Zenta Dzividzinska. Untitled (self-portrait in mirror), 1967. Courtesy Art Days Archive

Abstract of my chapter:

Latvian artist Zenta Dzividzinska (1944–2011) in her lifelong photographic practice created an atlas of her world spanning her early twenties to her final months. Drawing on Aby Warburg's concept of the atlas as a tool for nonlinear visual thinking, I posit that photography for Dzividzinska served as a means of constructing, understanding, and recording her world through a profoundly personal practice, largely independent of external validation. During her lifetime, no one except herself saw most of her photographic work which remained in the format of negatives and contact prints. Nevertheless, several of her photographs have been exhibited or reproduced as art at various times. This chapter traces the selective visibility of Dzividzinska’s photographs and their changing public functions at three historical moments: the 1960s under Soviet rule, the post-independence 1990s, and the globally connected 2020s. At each of these historical moments, institutions, curators, critics, historians, or peers have placed her images in various discursive categories such as ‘salon’, ‘fine art’, ‘documentary’, ‘nonconformist,’ or ‘humanist’ photography. But how do we see beyond the seductive surface of individual photographs to grasp their collective work as agents of world-making and -mapping? By reconciling Dzividzinska’s private self-discovery with increasingly public circulation of her images, this chapter interrogates the fluidity of meaning, authorship, and agency.

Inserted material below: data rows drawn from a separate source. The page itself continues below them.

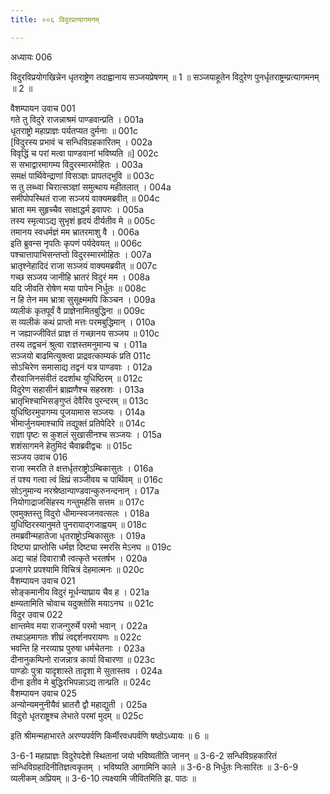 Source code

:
 ```yaml
---
title: ००६ विदुरप्रत्यागमनम्

---
```

अध्यायः 006

विदुरविप्रयोगखिन्नेन धृतराष्ट्रेण तदाह्वानाय सञ्जयप्रेषणम् ॥ 1 ॥ सञ्जयाहूतेन विदुरेण पुनर्धृतराष्ट्रम्प्रत्यागमनम् ॥ 2 ॥

वैशम्पायन उवाच 	001  
गते तु विदुरे राजन्नाश्रमं पाण्डवान्प्रति ।	001a  
धृतराष्ट्रो महाप्राज्ञः पर्यतप्यत दुर्मनाः ॥	001c  
[विदुरस्य प्रभावं च सन्धिविग्रहकारितम् ।	002a  
विवृद्धिं च परां मत्वा पाण्डवानां भविष्यति ॥]	002c  
स सभाद्वारमागम्य विदुरस्मारमोहितः ।	003a  
समक्षं पार्थिवेन्द्राणां विसञ्ज्ञः प्रापतद्भुवि ॥	003c  
स तु लब्ध्वा चिरात्सञ्ज्ञां समुत्थाय महीतलात् ।	004a  
समीपोपस्थितं राजा सञ्जयं वाक्यमब्रवीत् ॥	004c  
भ्राता मम सुहृच्चैव साक्षाद्धर्म इवापरः ।	005a  
तस्य स्मृत्याऽद्य सुभृशं हृदयं दीर्यतीव मे ॥	005c  
तमानय स्वधर्मज्ञं मम भ्रातरमाशु वै ।	006a  
इति ब्रुवन्स नृपतिः कृपणं पर्यदेवयत् ॥	006c  
पश्चात्तापाभिसन्तप्तो विदुरस्मारमोहितः ।	007a  
भ्रातृश्नेहादिदं राजा सञ्जयं वाक्यमब्रवीत् ॥	007c  
गच्छ सञ्जय जानीहि भ्रातरं विदुरं मम ।	008a  
यदि जीवति रोषेण मया पापेन निर्धुतः ॥	008c  
न हि तेन मम भ्रात्रा सुसूक्ष्ममपि किञ्चन ।	009a  
व्यलीकं कृतपूर्वं वै प्राज्ञेनामितबुद्धिना ॥	009c  
स व्यलीकं कथं प्राप्तो मत्तः परमबुद्धिमान् ।	010a  
न जह्याज्जीवितं प्राज्ञ तं गच्छानय सञ्जय ॥	010c  
तस्य तद्वचनं श्रुत्वा राज्ञस्तमनुमान्य च ।	011a  
सञ्जयो बाढमित्युक्त्वा प्राद्रवत्काम्यकं प्रति	011c  
सोऽचिरेण समासाद्य तद्वनं यत्र पाण्डवाः ।	012a  
रौरवाजिनसंवीतं ददर्शाथ युधिष्ठिरम् ॥	012c  
विदुरेण सहासीनं ब्राह्मणैश्च सहस्रशः ।	013a  
भ्रातृभिश्चाभिसङ्गुप्तं देवैरिव पुरन्दरम् ॥	013c  
युधिष्ठिरमुपागम्य पूजयामास सञ्जयः ।	014a  
भीमार्जुनयमाश्चापि तद्युक्तं प्रतिपेदिरे ॥	014c  
राज्ञा पृष्टः स कुशलं सुखासीनश्च सञ्जयः ।	015a  
शशंसागमने हेतुमिदं चैवाब्रवीद्वचः ॥	015c  
सञ्जय उवाच 	016  
राजा स्मरति ते क्षत्तर्धृतराष्ट्रोऽम्बिकासुतः ।	016a  
तं पश्य गत्वा त्वं क्षिप्रं सञ्जीवय च पार्थिवम् ॥	016c  
सोऽनुमान्य नरश्रेष्ठान्पाण्डवान्कुरुनन्दनान् ।	017a  
नियोगाद्राजसिंहस्य गन्तुमर्हसि सत्तम ॥	017c  
एवमुक्तस्तु विदुरो धीमान्स्वजनवत्सलः ।	018a  
युधिष्ठिरस्यानुमते पुनरायाद्गजाह्वयम् ॥	018c  
तमब्रवीन्महातेजा धृतराष्ट्रोऽम्बिकासुतः ।	019a  
दिष्ट्या प्राप्तोसि धर्मज्ञ दिष्ट्या स्मरसि मेऽनघ ॥	019c  
अद्य चाहं दिवारात्रौ त्वत्कृते भरतर्षभ ।	020a  
प्रजागरे प्रपश्यामि विचित्रं देहमात्मनः ॥	020c  
वैशम्पायन उवाच 	021  
सोङ्कमानीय विदुरं मूर्धन्याघ्राय चैव ह ।	021a  
क्षम्यतामिति चोवाच यदुक्तोसि मयाऽनघ ॥	021c  
विदुर उवाच 	022  
क्षान्तमेव मया राजन्गुरुर्मे परमो भवान् ।	022a  
तथाऽहमागतः शीघ्रं त्वद्दर्शनपरायणः ॥	022c  
भवन्ति हि नरव्याघ्र पुरुषा धर्मचेतनाः ।	023a  
दीनानुकम्पिनो राजन्नात्र कार्या विचारणा ॥	023c  
पाण्डोः पुत्रा यादृशास्ते तादृशा मे सुतास्तव ।	024a  
दीना इतीव मे बुद्धिरभिपन्नाऽद्य तान्प्रति ॥	024c  
वैशम्पायन उवाच 	025  
अन्योन्यमनुनीयैवं भ्रातरौ द्वौ महाद्युती ।	025a  
विदुरो धृतराष्ट्रश्च लेभाते परमां मुदम् ॥	025c  

इति श्रीमन्महाभारते अरण्यपर्वणि किर्मीरवधपर्वणि षष्ठोऽध्यायः ॥ 6 ॥

3-6-1 महाप्राज्ञः विदुरेपदेशे स्थितानां जयो भविष्यतीति जानन् ॥ 3-6-2 सन्धिविग्रहकारितं सन्धिविग्रहादिनीतिज्ञत्वकृतम् । भविष्यति आगामिनि काले ॥ 3-6-8 निर्धुतः निःसारितः ॥ 3-6-9 व्यलीकम् अप्रियम् ॥ 3-6-10 त्यक्ष्यामि जीवितमिति झ. पाठः ॥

Book description from the editorial team:

This edited volume offers critical insights into the agency of lens-based and digital images across the diverse historical and political landscapes of Central and Eastern Europe from 1968 onward. Examining the region’s shared and heterogeneous histories of socialism, as well as the varied expansions of Western neoliberal capitalism after 1989, it explores these works as a means of fostering communication, disruption, and individual expressions of agency. From Yugoslav filmmaker Želimir Žilnik’s Gastarbeiter documentaries, to the early developments of Bulgarian contemporary art, and self-representation in East Germany’s final decade, the book examines critical interventions through the image in the mediums of film, video, photography and new media. Situating these practices as conduits for ideas, encounters, and pursuits of solidarity in the region and beyond, the book offers insights into the ways these practices have reimagined representation, subverted power structures, and generated vital networks of knowledge. In our increasingly image-mediated world, they speak to the power of images as agents of change in their potential to disrupt, communicate, and form critical connections.